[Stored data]
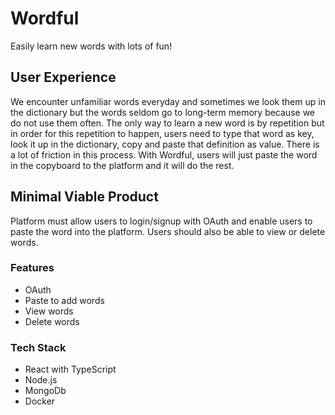 # Wordful
Easily learn new words with lots of fun!

## User Experience
We encounter unfamiliar words everyday and sometimes we look them up in the dictionary but the words seldom go to long-term memory because we do not use them often. The only way to learn a new word is by repetition but in order for this repetition to happen, users need to type that word as key, look it up in the dictionary, copy and paste that definition as value. There is a lot of friction in this process. With Wordful, users will just paste the word in the copyboard to the platform and it will do the rest.

## Minimal Viable Product
Platform must allow users to login/signup with OAuth and enable users to paste the word into the platform. Users should also be able to view or delete words.

### Features
* OAuth
* Paste to add words
* View words
* Delete words

### Tech Stack
* React with TypeScript
* Node.js
* MongoDb
* Docker
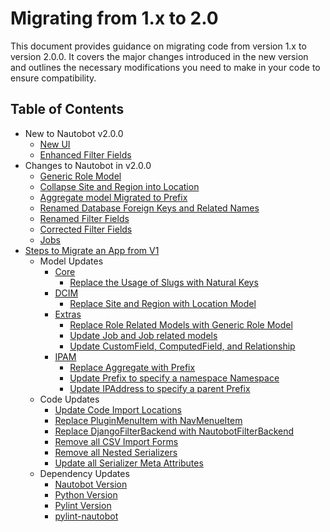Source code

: # Migrating from 1.x to 2.0

This document provides guidance on migrating code from version 1.x to version 2.0.0. It covers the major changes introduced in the new version and outlines the necessary modifications you need to make in your code to ensure compatibility.

## Table of Contents

- New to Nautobot v2.0.0
    - [New UI](../../core/react-ui.md)
    - [Enhanced Filter Fields](../../../release-notes/version-2.0.md#enhanced-filter-fields-2804)
- Changes to Nautobot in v2.0.0
    - [Generic Role Model](../../../user-guide/administration/upgrading/from-v1/upgrading-from-nautobot-v1.md#generic-role-model)
    - [Collapse Site and Region into Location](region-and-site-to-location.md)
    - [Aggregate model Migrated to Prefix](../../../user-guide/administration/upgrading/from-v1/upgrading-from-nautobot-v1.md#aggregate-migrated-to-prefix)
    - [Renamed Database Foreign Keys and Related Names](../../../release-notes/version-2.0.md#renamed-database-foreign-keys-and-related-names-2520)
    - [Renamed Filter Fields](../../../user-guide/administration/upgrading/from-v1/upgrading-from-nautobot-v1.md#renamed-filter-fields)
    - [Corrected Filter Fields](../../../user-guide/administration/upgrading/from-v1/upgrading-from-nautobot-v1.md#corrected-filter-fields)
    - [Jobs](../../jobs/migration/from-v1.md)
- [Steps to Migrate an App from V1](migrating-an-app-from-v1.md)
    - Model Updates
        - [Core](migrating-an-app-from-v1.md/#core)
            - [Replace the Usage of Slugs with Natural Keys](migrating-an-app-from-v1.md/#replace-the-usage-of-slugs-with-natural-keys)
        - [DCIM](migrating-an-app-from-v1.md/#dcim)
            - [Replace Site and Region with Location Model](migrating-an-app-from-v1.md/#replace-site-and-region-with-location-model)
        - [Extras](migrating-an-app-from-v1.md/#extras)
            - [Replace Role Related Models with Generic Role Model](migrating-an-app-from-v1.md/#replace-role-related-models-with-generic-role-model)
            - [Update Job and Job related models](migrating-an-app-from-v1.md/#update-job-and-job-related-models)
            - [Update CustomField, ComputedField, and Relationship](migrating-an-app-from-v1.md/#update-customfield-computedfield-and-relationship)
        - [IPAM](migrating-an-app-from-v1.md/#ipam)
            - [Replace Aggregate with Prefix](migrating-an-app-from-v1.md/#replace-aggregate-with-prefix)
            - [Update Prefix to specify a namespace Namespace](migrating-an-app-from-v1.md/#update-prefix-to-specify-a-namespace-namespace)
            - [Update IPAddress to specify a parent Prefix](migrating-an-app-from-v1.md/#update-ipaddress-to-specify-a-parent-prefix)
    - Code Updates
        - [Update Code Import Locations](migrating-an-app-from-v1.md/#update-code-import-locations)
        - [Replace PluginMenuItem with NavMenueItem](migrating-an-app-from-v1.md/#replace-pluginmenuitem-with-navmenueitem)
        - [Replace DjangoFilterBackend with NautobotFilterBackend](migrating-an-app-from-v1.md/#replace-djangofilterbackend-with-nautobotfilterbackend)
        - [Remove all CSV Import Forms](migrating-an-app-from-v1.md/#remove-all-csv-import-forms)
        - [Remove all Nested Serializers](migrating-an-app-from-v1.md/#remove-all-nested-serializers)
        - [Update all Serializer Meta Attributes](migrating-an-app-from-v1.md/#update-all-serializer-meta-attributes)
    - Dependency Updates
        - [Nautobot Version](migrating-an-app-from-v1.md/#nautobot-version)
        - [Python Version](migrating-an-app-from-v1.md/#python-version)
        - [Pylint Version](migrating-an-app-from-v1.md/#pylint-version)
        - [pylint-nautobot](migrating-an-app-from-v1.md/#pylint-nautobot)
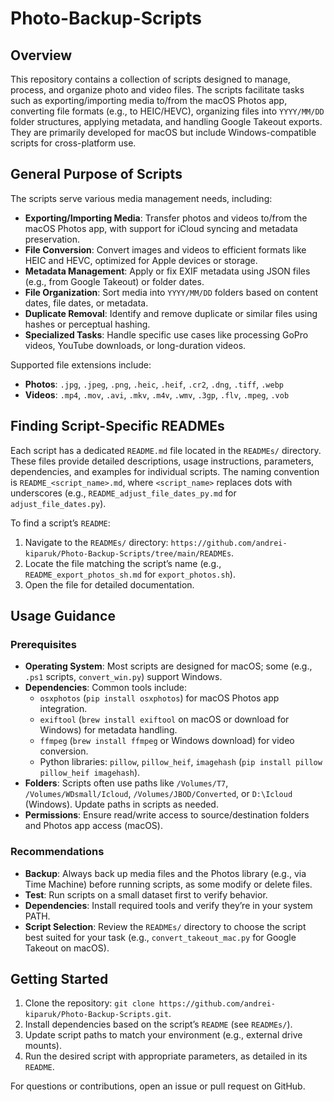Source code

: # Photo-Backup-Scripts

## Overview
This repository contains a collection of scripts designed to manage, process, and organize photo and video files. The scripts facilitate tasks such as exporting/importing media to/from the macOS Photos app, converting file formats (e.g., to HEIC/HEVC), organizing files into `YYYY/MM/DD` folder structures, applying metadata, and handling Google Takeout exports. They are primarily developed for macOS but include Windows-compatible scripts for cross-platform use.

## General Purpose of Scripts
The scripts serve various media management needs, including:
- **Exporting/Importing Media**: Transfer photos and videos to/from the macOS Photos app, with support for iCloud syncing and metadata preservation.
- **File Conversion**: Convert images and videos to efficient formats like HEIC and HEVC, optimized for Apple devices or storage.
- **Metadata Management**: Apply or fix EXIF metadata using JSON files (e.g., from Google Takeout) or folder dates.
- **File Organization**: Sort media into `YYYY/MM/DD` folders based on content dates, file dates, or metadata.
- **Duplicate Removal**: Identify and remove duplicate or similar files using hashes or perceptual hashing.
- **Specialized Tasks**: Handle specific use cases like processing GoPro videos, YouTube downloads, or long-duration videos.

Supported file extensions include:
- **Photos**: `.jpg`, `.jpeg`, `.png`, `.heic`, `.heif`, `.cr2`, `.dng`, `.tiff`, `.webp`
- **Videos**: `.mp4`, `.mov`, `.avi`, `.mkv`, `.m4v`, `.wmv`, `.3gp`, `.flv`, `.mpeg`, `.vob`

## Finding Script-Specific READMEs
Each script has a dedicated `README.md` file located in the `READMEs/` directory. These files provide detailed descriptions, usage instructions, parameters, dependencies, and examples for individual scripts. The naming convention is `README_<script_name>.md`, where `<script_name>` replaces dots with underscores (e.g., `README_adjust_file_dates_py.md` for `adjust_file_dates.py`).

To find a script’s `README`:
1. Navigate to the `READMEs/` directory: `https://github.com/andrei-kiparuk/Photo-Backup-Scripts/tree/main/READMEs`.
2. Locate the file matching the script’s name (e.g., `README_export_photos_sh.md` for `export_photos.sh`).
3. Open the file for detailed documentation.

## Usage Guidance
### Prerequisites
- **Operating System**: Most scripts are designed for macOS; some (e.g., `.ps1` scripts, `convert_win.py`) support Windows.
- **Dependencies**: Common tools include:
    - `osxphotos` (`pip install osxphotos`) for macOS Photos app integration.
    - `exiftool` (`brew install exiftool` on macOS or download for Windows) for metadata handling.
    - `ffmpeg` (`brew install ffmpeg` or Windows download) for video conversion.
    - Python libraries: `pillow`, `pillow_heif`, `imagehash` (`pip install pillow pillow_heif imagehash`).
- **Folders**: Scripts often use paths like `/Volumes/T7`, `/Volumes/WDsmall/Icloud`, `/Volumes/JBOD/Converted`, or `D:\Icloud` (Windows). Update paths in scripts as needed.
- **Permissions**: Ensure read/write access to source/destination folders and Photos app access (macOS).

### Recommendations
- **Backup**: Always back up media files and the Photos library (e.g., via Time Machine) before running scripts, as some modify or delete files.
- **Test**: Run scripts on a small dataset first to verify behavior.
- **Dependencies**: Install required tools and verify they’re in your system PATH.
- **Script Selection**: Review the `READMEs/` directory to choose the script best suited for your task (e.g., `convert_takeout_mac.py` for Google Takeout on macOS).

## Getting Started
1. Clone the repository: `git clone https://github.com/andrei-kiparuk/Photo-Backup-Scripts.git`.
2. Install dependencies based on the script’s `README` (see `READMEs/`).
3. Update script paths to match your environment (e.g., external drive mounts).
4. Run the desired script with appropriate parameters, as detailed in its `README`.

For questions or contributions, open an issue or pull request on GitHub.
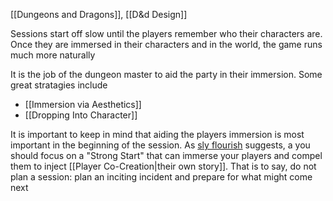[[Dungeons and Dragons]], [[D&d Design]]

Sessions start off slow until the players remember who their characters are. Once they are immersed in their characters and in the world, the game runs much more naturally

It is the job of the dungeon master to aid the party in their immersion. Some great stratagies include
- [[Immersion via Aesthetics]] 
- [[Dropping Into Character]]

It is important to keep in mind that aiding the players immersion is most important in the beginning of the session. As [sly flourish]() suggests, a you should focus on a "Strong Start" that can immerse your players and compel them to inject [[Player Co-Creation|their own story]]. That is to say, do not plan a session: plan an inciting incident and prepare for what might come next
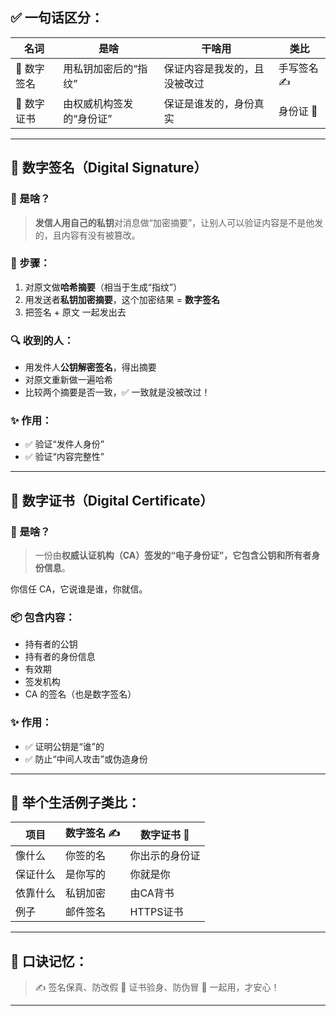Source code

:## ✅ 一句话区分：

| 名词      | 是啥            | 干啥用            | 类比      |
|---------|---------------|----------------|---------|
| 🔏 数字签名 | 用私钥加密后的“指纹”   | 保证内容是我发的，且没被改过 | 手写签名 ✍️ |
| 📄 数字证书 | 由权威机构签发的“身份证” | 保证是谁发的，身份真实    | 身份证 🪪  |

---

## 🔏 数字签名（Digital Signature）

### 📌 是啥？

> **发信人用自己的私钥**对消息做“加密摘要”，让别人可以验证内容是不是他发的，且内容有没有被篡改。

### 🧠 步骤：

1. 对原文做**哈希摘要**（相当于生成“指纹”）
2. 用发送者**私钥加密摘要**，这个加密结果 = **数字签名**
3. 把签名 + 原文 一起发出去

### 🔍 收到的人：

* 用发件人**公钥解密签名**，得出摘要
* 对原文重新做一遍哈希
* 比较两个摘要是否一致，✅ 一致就是没被改过！

### ✨ 作用：

* ✅ 验证“发件人身份”
* ✅ 验证“内容完整性”

---

## 📄 数字证书（Digital Certificate）

### 📌 是啥？

> 一份由**权威认证机构（CA）**签发的“电子身份证”，它**包含公钥和所有者身份信息**。

你信任 CA，它说谁是谁，你就信。

### 📦 包含内容：

* 持有者的公钥
* 持有者的身份信息
* 有效期
* 签发机构
* CA 的签名（也是数字签名）

### ✨ 作用：

* ✅ 证明公钥是“谁”的
* ✅ 防止“中间人攻击”或伪造身份

---

## 🎯 举个生活例子类比：

| 项目   | 数字签名 ✍️ | 数字证书 🪪 |
|------|---------|---------|
| 像什么  | 你签的名    | 你出示的身份证 |
| 保证什么 | 是你写的    | 你就是你    |
| 依靠什么 | 私钥加密    | 由CA背书   |
| 例子   | 邮件签名    | HTTPS证书 |

---

## 🧠 口诀记忆：

> ✍️ 签名保真、防改假
> 🪪 证书验身、防伪冒
> 📩 一起用，才安心！

---
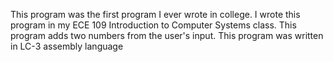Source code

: This program was the first program I ever wrote in college. I wrote this program in my ECE 109 Introduction to Computer Systems class. This program adds two numbers from the user's input. This program was written in LC-3 assembly language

ABOUT THIS TASK |
Line tally for "formats": say how many lines of the records above contain it, and give nothing but the number.

ANSWER SECTION |
2